-- Required work --
Output all of the records exactly as written.

——————————

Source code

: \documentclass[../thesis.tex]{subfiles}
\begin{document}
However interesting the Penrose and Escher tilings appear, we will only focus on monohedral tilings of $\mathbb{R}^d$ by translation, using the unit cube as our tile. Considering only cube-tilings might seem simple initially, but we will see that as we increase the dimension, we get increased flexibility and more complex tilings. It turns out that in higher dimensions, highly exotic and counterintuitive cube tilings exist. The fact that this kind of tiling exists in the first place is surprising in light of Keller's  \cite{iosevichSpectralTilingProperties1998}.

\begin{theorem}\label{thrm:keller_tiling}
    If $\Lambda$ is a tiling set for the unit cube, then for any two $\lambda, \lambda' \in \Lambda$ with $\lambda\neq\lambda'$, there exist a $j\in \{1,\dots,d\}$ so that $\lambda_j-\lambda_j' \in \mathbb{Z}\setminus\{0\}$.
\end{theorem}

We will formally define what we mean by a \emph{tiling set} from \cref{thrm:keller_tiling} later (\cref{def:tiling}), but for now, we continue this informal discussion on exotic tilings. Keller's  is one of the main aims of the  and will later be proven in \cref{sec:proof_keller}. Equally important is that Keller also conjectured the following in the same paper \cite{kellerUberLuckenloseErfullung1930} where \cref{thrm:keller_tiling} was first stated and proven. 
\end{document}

——————————

-- Written solution --
Source code

: \documentclass[../thesis.tex]{subfiles}
\begin{document}
However interesting the Penrose and Escher tilings appear, we will only focus on monohedral tilings of $\mathbb{R}^d$ by translation, using the unit cube as our tile. Considering only cube-tilings might seem simple initially, but we will see that as we increase the dimension, we get increased flexibility and more complex tilings. It turns out that in higher dimensions, highly exotic and counterintuitive cube tilings exist. The fact that this kind of tiling exists in the first place is surprising in light of Keller's  \cite{iosevichSpectralTilingProperties1998}.

\begin{theorem}\label{thrm:keller_tiling}
    If $\Lambda$ is a tiling set for the unit cube, then for any two $\lambda, \lambda' \in \Lambda$ with $\lambda\neq\lambda'$, there exist a $j\in \{1,\dots,d\}$ so that $\lambda_j-\lambda_j' \in \mathbb{Z}\setminus\{0\}$.
\end{theorem}

We will formally define what we mean by a \emph{tiling set} from \cref{thrm:keller_tiling} later (\cref{def:tiling}), but for now, we continue this informal discussion on exotic tilings. Keller's  is one of the main aims of the  and will later be proven in \cref{sec:proof_keller}. Equally important is that Keller also conjectured the following in the same paper \cite{kellerUberLuckenloseErfullung1930} where \cref{thrm:keller_tiling} was first stated and proven. 
\end{document}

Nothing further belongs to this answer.